We define the incidence variety $\BP$ associated to this representation as the zeroset of the polynomials

• $(\Delta_1)^{e_1}\cdot\alpha_{1D}(\OT) - \alpha_{1N}(\OT)$,
  $(\Delta_i)^{e_i}\cdot\alpha_{iD}(\OT,\Delta_1,\ldots,\Delta_{i-1})-\alpha_{iN}(\OT,\Delta_1,\ldots,\Delta_{i-1})$
• $X_j\cdot x_{jD}(\OT,\Delta_1,\ldots,\Delta_m) - x_{jN}(\OT,\Delta_1,\ldots,\Delta_m)$
• $Z\cdot \mathrm{lcm}(x_{1D},\ldots,x_{rD}) \cdot \mathrm{lcm}(\alpha_{1D}, \cdots, \alpha_{mD}) - 1$

in the ring $\C[\OT,\Delta_1,\ldots,\Delta_m,X_1,\ldots,X_r,Z]$

Example

\[ \mP = \left(t,\sqrt{1-t^2}\right) \]

\[ \delta^2 = 1-t^2, \ x = t, \ y=\delta \]

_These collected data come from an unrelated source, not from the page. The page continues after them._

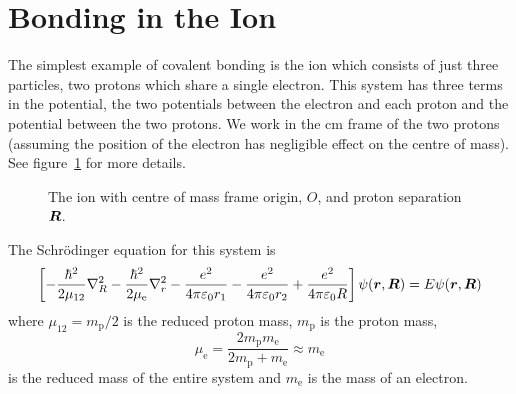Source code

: \documentclass[a4paper]{article}
\newcommand{\Pe}{\mathrm{e}}
\newcommand{\Pp}{\mathrm{p}}
\begin{document}
    \section{Bonding in the \texorpdfstring{}{H2+} Ion}
    The simplest example of covalent bonding is the  ion which consists of just three particles, two protons which share a single electron.
    This system has three terms in the potential, the two potentials between the electron and each proton and the potential between the two protons.
    We work in the \gls{cm} frame of the two protons (assuming the position of the electron has negligible effect on the centre of mass).
    See figure~\ref{fig:H2+ ion} for more details.
    \begin{figure}[ht]
        \centering
        \caption{The  ion with centre of mass frame origin, \(O\), and proton separation \(\bm{R}\).}
        \label{fig:H2+ ion}
    \end{figure}
    
    The Schr\"odinger equation for this system is
    \[\left[ -\frac{\hbar^2}{2\mu_{12}}\grad_R^2 - \frac{\hbar^2}{2\mu_{\Pe}}\grad_r^2 - \frac{e^2}{4\pi\varepsilon_0r_1} - \frac{e^2}{4\pi\varepsilon_0r_2} + \frac{e^2}{4\pi\varepsilon_0R} \right] \psi(\vv{r}, \vv{R}) = E\psi(\vv{r}, \vv{R})\]
    where \(\mu_{12} = m_{\Pp}/2\) is the reduced proton mass, \(m_{\Pp}\) is the proton mass,
    \[\mu_{\Pe} = \frac{2m_{\Pp}m_{\Pe}}{2m_{\Pp} + m_{\Pe}} \approx m_{\Pe}\]
    is the reduced mass of the entire system and \(m_{\Pe}\) is the mass of an electron.
    
\end{document}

\[ \BP = V(\Delta^2-1+T^2, X-T, Y-\Delta, Z-1) \]

We can eliminate everything except $X$ and $Y$:

\[ Y^2+X^2=1 \]

Radical variety

The image of a radical parametrization is, intuitively, the evaluation of the $t$'s, the $\delta$'s, and the coordinates as functions of them.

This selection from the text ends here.